(Collected data)
----

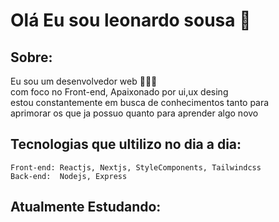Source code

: # Olá Eu sou leonardo sousa 👋

## Sobre:
  Eu sou um desenvolvedor web 👨🏽‍💻 <br>
  com foco no Front-end, Apaixonado por ui,ux desing<br>
  estou constantemente em busca de conhecimentos tanto para<br>
  aprimorar os que ja possuo quanto para aprender algo novo

## Tecnologias que ultilizo no dia a dia:
    Front-end: Reactjs, Nextjs, StyleComponents, Tailwindcss
    Back-end:  Nodejs, Express

## Atualmente Estudando:
   
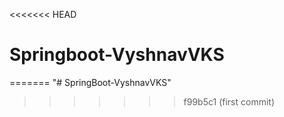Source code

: <<<<<<< HEAD
# Springboot-VyshnavVKS
=======
"# SpringBoot-VyshnavVKS" 
>>>>>>> f99b5c1 (first commit)
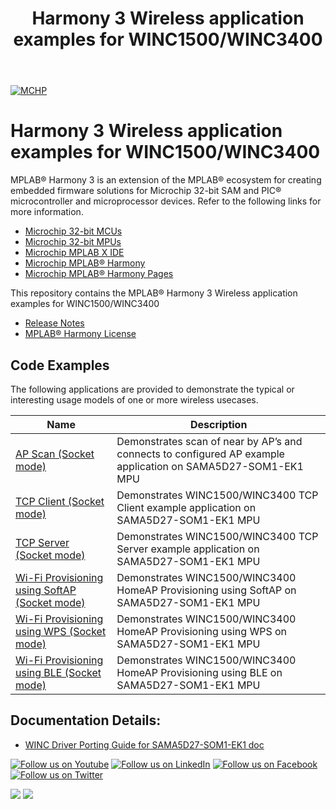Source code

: ﻿---
title: Harmony 3 Wireless application examples for WINC1500/WINC3400
nav_order: 1
has_children: true
has_toc: false
---
[![MCHP](https://www.microchip.com/ResourcePackages/Microchip/assets/dist/images/logo.png)](https://www.microchip.com)

# Harmony 3 Wireless application examples for WINC1500/WINC3400

MPLAB® Harmony 3 is an extension of the MPLAB® ecosystem for creating embedded firmware solutions for Microchip 32-bit SAM and PIC® microcontroller and microprocessor devices.  Refer to the following links for more information.

- [Microchip 32-bit MCUs](https://www.microchip.com/design-centers/32-bit)
- [Microchip 32-bit MPUs](https://www.microchip.com/design-centers/32-bit-mpus)
- [Microchip MPLAB X IDE](https://www.microchip.com/mplab/mplab-x-ide)
- [Microchip MPLAB® Harmony](https://www.microchip.com/mplab/mplab-harmony)
- [Microchip MPLAB® Harmony Pages](https://microchip-mplab-harmony.github.io/)

This repository contains the MPLAB® Harmony 3 Wireless application examples for WINC1500/WINC3400
- [Release Notes](release_notes.md)
- [MPLAB® Harmony License](mplab_harmony_license.md)


## Code Examples

The following applications are provided to demonstrate the typical or interesting usage models of one or more wireless usecases.

| Name | Description |
| ---- | ----------- |
|[AP Scan (Socket mode)](apps/ap_scan/readme.md)|Demonstrates scan of near by AP’s and connects to configured AP example application on SAMA5D27-SOM1-EK1 MPU|
|[TCP Client (Socket mode)](apps/tcp_client/readme.md)|Demonstrates WINC1500/WINC3400 TCP Client example application on SAMA5D27-SOM1-EK1 MPU|
|[TCP Server (Socket mode) ](apps/wifi_tcp_server_in_softap/readme.md)|Demonstrates WINC1500/WINC3400 TCP Server example application on SAMA5D27-SOM1-EK1 MPU|
|[Wi-Fi Provisioning using SoftAP (Socket mode)](apps/wifi_provisioning_via_softap/readme.md)|Demonstrates WINC1500/WINC3400 HomeAP Provisioning using SoftAP on SAMA5D27-SOM1-EK1 MPU|
|[Wi-Fi Provisioning using WPS (Socket mode)](apps/wifi_provisioning_via_wps/readme.md)|Demonstrates WINC1500/WINC3400 HomeAP Provisioning using WPS on SAMA5D27-SOM1-EK1 MPU|
|[Wi-Fi Provisioning using BLE (Socket mode)](apps/wifi_provision_via_ble/readme.md)|Demonstrates WINC1500/WINC3400 HomeAP Provisioning using BLE on SAMA5D27-SOM1-EK1 MPU|

## Documentation Details:
- [WINC Driver Porting Guide for SAMA5D27-SOM1-EK1 doc](https://github.com/MicrochipTech/WINC_SAMA5D27-SOM1-EK_Demos/blob/master/WINC%20Driver%20Porting%20Guide%20for%20SAMA5D27_SOM1_EK1.pdf)

[![Follow us on Youtube](https://img.shields.io/badge/Youtube-Follow%20us%20on%20Youtube-red.svg)](https://www.youtube.com/user/MicrochipTechnology)
[![Follow us on LinkedIn](https://img.shields.io/badge/LinkedIn-Follow%20us%20on%20LinkedIn-blue.svg)](https://www.linkedin.com/company/microchip-technology)
[![Follow us on Facebook](https://img.shields.io/badge/Facebook-Follow%20us%20on%20Facebook-blue.svg)](https://www.facebook.com/microchiptechnology/)
[![Follow us on Twitter](https://img.shields.io/twitter/follow/MicrochipTech.svg?style=social)](https://twitter.com/MicrochipTech)

[![](https://img.shields.io/github/stars/Microchip-MPLAB-Harmony/wireless_apps_winc3400.svg?style=social)]()
[![](https://img.shields.io/github/watchers/Microchip-MPLAB-Harmony/wireless_apps_winc3400.svg?style=social)]()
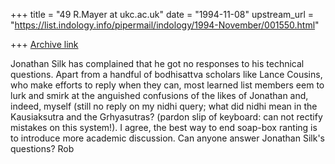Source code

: +++
title = "49 R.Mayer at ukc.ac.uk"
date = "1994-11-08"
upstream_url = "https://list.indology.info/pipermail/indology/1994-November/001550.html"

+++
[Archive link](https://list.indology.info/pipermail/indology/1994-November/001550.html)

Jonathan Silk has complained that he got no responses to his technical
questions. Apart from a handful of bodhisattva scholars like Lance
Cousins, who make efforts to reply when they can, most learned
list members eem to lurk and smirk at the anguished confusions of
the likes of Jonathan and, indeed, myself (still no reply on my
nidhi query; what did nidhi mean in the Kausiaksutra and the
Grhyasutras? (pardon slip of keyboard: can not rectify mistakes
on this system!).
I agree, the best way to end soap-box ranting is to introduce
more academic discussion. Can anyone answer Jonathan Silk's
questions? 
Rob





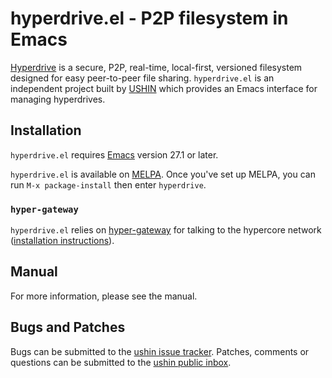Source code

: # hyperdrive.el - P2P filesystem in Emacs

[Hyperdrive](https://docs.holepunch.to/building-blocks/hyperdrive) is a secure, P2P, real-time, local-first, versioned
filesystem designed for easy peer-to-peer file sharing.
`hyperdrive.el` is an independent project built by [USHIN](https://ushin.org) which
provides an Emacs interface for managing hyperdrives.


## Installation

`hyperdrive.el` requires [Emacs](https://www.gnu.org/software/emacs/) version 27.1 or later.

`hyperdrive.el` is available on [MELPA](https://melpa.org/#/getting-started). Once you've set up MELPA, you
can run `M-x package-install` then enter `hyperdrive`.


### `hyper-gateway`

`hyperdrive.el` relies on [hyper-gateway](https://github.com/RangerMauve/hyper-gateway/) for talking to the hypercore
network ([installation instructions](https://github.com/RangerMauve/hyper-gateway#how-do-i-install-hyper-gateway)).


## Manual

For more information, please see the manual.


## Bugs and Patches

Bugs can be submitted to the [ushin issue tracker](https://todo.sr.ht/~ushin/ushin). Patches, comments or
questions can be submitted to the [ushin public inbox](https://lists.sr.ht/~ushin/ushin).


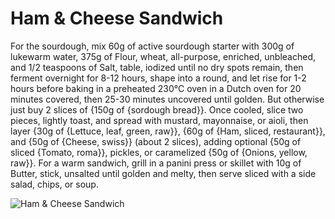 # Ham & Cheese Sandwich

For the sourdough, mix 60g of active sourdough starter with 300g of lukewarm water, 375g of Flour, wheat, all-purpose, enriched, unbleached, and 1/2 teaspoons of Salt, table, iodized until no dry spots remain, then ferment overnight for 8-12 hours, shape into a round, and let rise for 1-2 hours before baking in a preheated 230°C oven in a Dutch oven for 20 minutes covered, then 25-30 minutes uncovered until golden. But otherwise just buy 2 slices of {150g of {sordough bread}}. Once cooled, slice two pieces, lightly toast, and spread with mustard, mayonnaise, or aioli, then layer {30g of {Lettuce, leaf, green, raw}}, {60g of {Ham, sliced, restaurant}}, and {50g of {Cheese, swiss}} (about 2 slices), adding optional {50g of sliced {Tomato, roma}}, pickles, or caramelized {50g of {Onions, yellow, raw}}. For a warm sandwich, grill in a panini press or skillet with 10g of Butter, stick, unsalted until golden and melty, then serve sliced with a side salad, chips, or soup. 

![Ham & Cheese Sandwich](../../MealPlanner/meals/images/hamcheesesandwich.jpg)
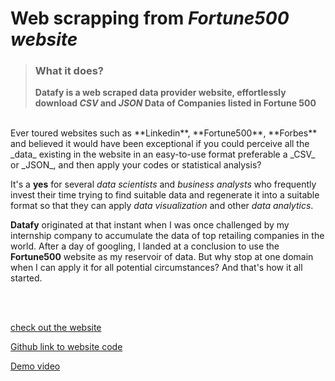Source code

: # Web scrapping from _Fortune500 website_
>__<h3>What it does?</h3>
Datafy is a **web scraped data provider website**, effortlessly download _CSV_ and _JSON_ Data of Companies listed in **Fortune 500**__
<br>
Ever toured websites such as **Linkedin**, **Fortune500**, **Forbes** and believed it would have been exceptional if you could perceive all the _data_ existing in the website in an easy-to-use format preferable a _CSV_ or _JSON_, and then apply your codes or statistical analysis?

It's a **yes** for several _data scientists_ and _business analysts_ who frequently invest their time trying to find suitable data and regenerate it into a suitable format so that they can apply _data visualization_ and other _data analytics_.

**Datafy** originated at that instant when I was once challenged by my internship company to accumulate the data of top retailing companies in the world. After a day of googling, I landed at a conclusion to use the **Fortune500** website as my reservoir of data. But why stop at one domain when I can apply it for all potential circumstances? And that's how it all started.

<br><br>

[check out the website](https://datafy-fortune500.herokuapp.com/)

[Github link to website code](https://github.com/Shakthi-Dhar/DatafyWebsite)

[Demo video](https://youtu.be/kc9OiZvno9A)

----

**TASK GOAL:** If a line in the entries includes the word "blue", copy that line out.

**OUTPUT:**
[![Follow us on LinkedIn](https://img.shields.io/badge/LinkedIn-Follow%20us%20on%20LinkedIn-blue.svg)](https://www.linkedin.com/company/microchip-technology)
[![Follow us on Facebook](https://img.shields.io/badge/Facebook-Follow%20us%20on%20Facebook-blue.svg)](https://www.facebook.com/microchiptechnology/)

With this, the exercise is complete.